O jogo desenvolvido ôntem pelas equipes do Palmeiras e do Botafogo foi além de qualquer expectativa. Os jogadores, a princípio um pouco indecisos, como que procurando conhecer o valor do adversário, foram pouco a pouco desenvolvendo uma tática magnífica, um jogo certo e seguro, como se tem realizado poucos nesta Capital. Das fôrças equilibradas de ambos os "teams", não podemos deixar passar sem notar a superioridade com que se houveram, a maneira notável com que se portaram, Urbano, Salerno e Irineu, do Palmeiras e Abelardo, Mimi e Lulú, do Botafogo. 

O Palmeiras, como sempre, apresentou em campo um conjunto fortíssimo de jogadores. De sua "eleven" homogênea e treinada, a não serem os jogadores acima, não havia nomes a destacar, portaram-se todos com valor e galhardia, o mesmo sucedendo ao seu adversário. No "team" dêste, Abelardo alcançou um triunfo sem igual. A cada "goal" era-lhe feita uma verdadeira ovação, demorando-se prolongados os aplausos. 

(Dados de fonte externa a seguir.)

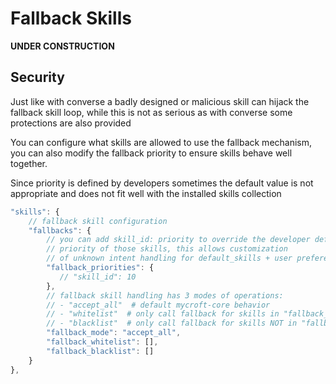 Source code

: # Fallback Skills

**UNDER CONSTRUCTION**

## Security

Just like with converse a badly designed or malicious skill can hijack the fallback skill loop, while this is not as serious as with converse some protections are also provided

You can configure what skills are allowed to use the fallback mechanism, you can also modify the fallback priority to ensure skills behave well together. 

Since priority is defined by developers sometimes the default value is not appropriate and does not fit well with the installed skills collection

```javascript
"skills": {
    // fallback skill configuration
    "fallbacks": {
        // you can add skill_id: priority to override the developer defined
        // priority of those skills, this allows customization
        // of unknown intent handling for default_skills + user preferences
        "fallback_priorities": {
           // "skill_id": 10
        },
        // fallback skill handling has 3 modes of operations:
        // - "accept_all"  # default mycroft-core behavior
        // - "whitelist"  # only call fallback for skills in "fallback_whitelist"
        // - "blacklist"  # only call fallback for skills NOT in "fallback_blacklist"
        "fallback_mode": "accept_all",
        "fallback_whitelist": [],
        "fallback_blacklist": []
    }
},
```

Os "goal-keepers" de ontem, se tiveram pouco a fazer, êste pouco foi difícil porque os "shoots" não eram dirigidos a esmo, mas sim provenientes ou de "rushes" estupendos, quando os "forwards" passando os "backs", shootavam com fôrça, ou então, quando rebatendo um centro ou um passe, quase sem dar tempo de ver-se a trajetória da bola. O jogo dos "backs" foi além de tôda expectativa, principalmente Urbano e Salerno, calmos até o ponto de emocionar os próprios partidários. Quando todos já pensavam que de um "kick" de Abelardo, Mimi ou Hasche, iria resultar mais um ponto, ora Salerno, ora Urbano, com uma flêugma britânica, salvavam o seu "team" de um "goal" que a todos se afigurava inevitável. Os halves do Botafogo, quer individual, quer coletivamente, jogaram muito bem. Os "forwards" cariocas jogaram melhor do que se podia esperar, devido falta de "tranning" de conjunto, pois nem um ensaio fez o "team" completo. A linha de frente do Palmeiras, onde Raphael com competência e calma, dirigia com segurança o ataque, sobressairam em primeiro plano Irineu, Godinho e Deodoro. 

O "MATCH"

 Ao apito do juiz, os jogadores das duas equipes rivais, ocupam suas posições e aguardam o "kick-off". Há desusado movimento nas arquibancadas. O silêncio é quase completo e a emoção é grande. Urbano, "captain" do Palmeiras, ganha o "toss" e escolhe o campo que deixa o sol pelas costas de seus jogadores. Novo apito e Hasche dá o primeiro "shoot". O Botafogo não tira vantagem dessa saída, apoderando-se logo os paulistas da bola, carregam imediatamente sôbre o "goal" adversário, perdendo, porém, o "shoot" por um lado da trave. A um "goal-kick" tirado por Villaça sucedem-se os primeiros ataques de parte a parte, permanecendo a bola por algum tempo no meio do campo. De uma investida do Botafogo, resulta um cornar tirado contra o Palmeiras sem resultado. O "free-kick" dado pelo juiz devido a um "hands" de Deodoro também não da resultado. Em seguida o Palmeiras levando a bola em passes pela ala esquerdo investe sôbre o "goal" do Botafogo. De uma indecisão de Villaça, aproveita-se Godinho que lhe toma a bola e shoota "goal", da área de "penalty". Baby, colocado no canto oposto do "goal", não pode interceptar-lhe a passagem e ela ligeira, aninha-se a um canto do "goal” registrando o primeiro e último goal do Palmeiras, o qual foi muito aplaudido.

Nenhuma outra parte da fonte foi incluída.